Irak, su Al Jazeera il video dei tre pacifisti rapiti cento giorni fa

Sono due canadesi e un britannico, non si vede l’americano. Stallo nelle trattative per il premier sciita

Nicola Greco

La televisione del Qatar Al Jazeera ha trasmesso ieri un video contenente la prova che tre dei quattro ostaggi rapiti in Irak il 26 novembre scorso sono vivi. Si tratta di tre operatori dell’organizzazione umanitaria Christian Peacemaker Teams, due canadesi e un britannico, sequestrati insieme a un loro collega americano, che nel video diffuso ieri non compare.
Il video porta sovrimpressa la data del 28 febbraio, e mostra i tre ostaggi - i canadesi James Loney, 41 anni, e Harmeet Singh Sooden, 32 anni, e l’inglese Norman Kember, 74 anni - seduti in una stanza mentre parlano rivolti alla telecamera. Non è possibile distinguere le parole dei tre pacifisti, che hanno la barba lunga, l’aria prostrata e indossano dei giubbotti invernali.

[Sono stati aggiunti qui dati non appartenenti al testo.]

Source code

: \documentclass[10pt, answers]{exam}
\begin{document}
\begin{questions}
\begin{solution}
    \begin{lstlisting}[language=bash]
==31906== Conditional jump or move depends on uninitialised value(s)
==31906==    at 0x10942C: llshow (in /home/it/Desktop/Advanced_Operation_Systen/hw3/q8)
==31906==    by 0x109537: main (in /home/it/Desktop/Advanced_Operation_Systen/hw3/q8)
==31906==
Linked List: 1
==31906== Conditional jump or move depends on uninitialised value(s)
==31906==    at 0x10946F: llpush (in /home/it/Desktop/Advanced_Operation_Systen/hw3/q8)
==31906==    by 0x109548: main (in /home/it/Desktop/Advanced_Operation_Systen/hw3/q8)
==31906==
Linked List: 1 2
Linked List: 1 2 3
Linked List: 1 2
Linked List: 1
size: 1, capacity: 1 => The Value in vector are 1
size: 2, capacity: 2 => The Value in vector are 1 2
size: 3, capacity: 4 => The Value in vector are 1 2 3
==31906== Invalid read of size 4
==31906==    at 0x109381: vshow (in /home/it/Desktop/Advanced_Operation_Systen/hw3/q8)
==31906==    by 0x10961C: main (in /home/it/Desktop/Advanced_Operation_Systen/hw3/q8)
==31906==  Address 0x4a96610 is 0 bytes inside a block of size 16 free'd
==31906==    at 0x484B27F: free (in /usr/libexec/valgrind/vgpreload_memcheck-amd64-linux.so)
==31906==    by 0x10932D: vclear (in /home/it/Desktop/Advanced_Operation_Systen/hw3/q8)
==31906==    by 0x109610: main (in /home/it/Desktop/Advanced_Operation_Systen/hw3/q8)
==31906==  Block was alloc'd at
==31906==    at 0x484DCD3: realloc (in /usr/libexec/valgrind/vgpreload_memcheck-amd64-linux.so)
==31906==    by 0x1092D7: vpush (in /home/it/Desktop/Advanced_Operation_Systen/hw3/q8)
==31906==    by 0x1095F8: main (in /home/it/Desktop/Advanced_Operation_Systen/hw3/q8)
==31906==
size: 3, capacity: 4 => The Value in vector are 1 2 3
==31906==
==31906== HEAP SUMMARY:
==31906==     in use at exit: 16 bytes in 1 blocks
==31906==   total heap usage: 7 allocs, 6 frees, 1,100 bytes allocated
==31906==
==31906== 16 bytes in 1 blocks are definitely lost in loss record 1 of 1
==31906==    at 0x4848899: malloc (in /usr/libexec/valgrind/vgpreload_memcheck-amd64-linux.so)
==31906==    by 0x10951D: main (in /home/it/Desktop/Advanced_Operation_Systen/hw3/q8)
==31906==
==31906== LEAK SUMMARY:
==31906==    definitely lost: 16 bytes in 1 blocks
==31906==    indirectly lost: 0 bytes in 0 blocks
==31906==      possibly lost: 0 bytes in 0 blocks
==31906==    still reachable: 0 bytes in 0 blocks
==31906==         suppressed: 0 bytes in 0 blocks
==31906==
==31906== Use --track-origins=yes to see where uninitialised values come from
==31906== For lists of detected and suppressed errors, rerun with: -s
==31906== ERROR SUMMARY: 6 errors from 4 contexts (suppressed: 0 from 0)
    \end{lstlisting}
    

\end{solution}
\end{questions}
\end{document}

Secondo Al Jazeera, i tre attivisti chiedono ai loro governi di lavorare per il loro rilascio. Nessuna notizia del quarto rapito, l’americano Tom Fox, 54 anni, la cui assenza dal video desta allarme.
I rapitori - che sostengono di appartenere alle «Brigate delle spade del diritto» - si erano fatti vivi l’ultima volta il 28 gennaio, con un video in cui minacciavano di uccidere gli ostaggi se i detenuti iracheni non fossero stati rilasciati dalle prigioni americane e irachene gestite dalle forze della coalizione.
A Bagdad proseguono intanto le difficili trattative tra i leader politici per la scelta del nuovo premier, trattative ostacolate da una serie di veti incrociati, che rischiano di far saltare la seduta inaugurale del nuovo Parlamento iracheno, prevista per domenica prossima, tanto che non è escluso un rinvio. Al centro della disputa c’è la revoca della candidatura unica del primo ministro uscente, lo sciita Ibrahim al Jaafari, a premier del futuro governo. Contro la candidatura, appoggiata dall’Alleanza irachena unita, la lista sciita vincitrice delle elezioni di dicembre, si battono i loro alleati della coalizione curda e i partiti sunniti.
Se la situazione politica è dominata dall’incertezza, continua invece incessante la sanguinosa offensiva dei terroristi, che soltanto la settimana scorsa hanno messo a segno quasi 200 attacchi. Lunga anche la catena di attentati di ieri. Diverse autobomba sono esplose nei quartieri di Al Qadra, Zafaraniya, Sadr City e Hallal della capitale, e altri attacchi si sono avuti a Kirkuk, Tikrit, Hilla, Balad e Hawija, con numerosi morti e feriti. Colpi di mortaio sono stati sparati contro la sede di un partito sunnita, mentre tre persone sono state uccise negli uffici del leader religioso radicale sciita Moqtada Sadr, a Baquba.
L’attentato dell’altro ieri, costato la vita a uno dei militari di più alto grado del Paese, il generale sunnita Mubdar Hatim Hazya al Dulaimi, responsabile delle forze irachene di stanza a Bagdad, è stato definito «un duro colpo» dal generale William Webster Jr, comandante della terza divisione della fanteria americana, responsabile fino a gennaio delle truppe Usa a Bagdad. Il generale è stato ucciso in un agguato al suo convoglio, che rientrava al quartier generale dopo una visita ai soldati di stanza a Kadamivah.
Sulla situazione irachena ha espresso un duro giudizio l’ambasciatore americano a Bagdad, Zalmay Khalilzad, secondo il quale in Irak c’è il rischio che «la violenza settaria diventi una vera e propria guerra civile».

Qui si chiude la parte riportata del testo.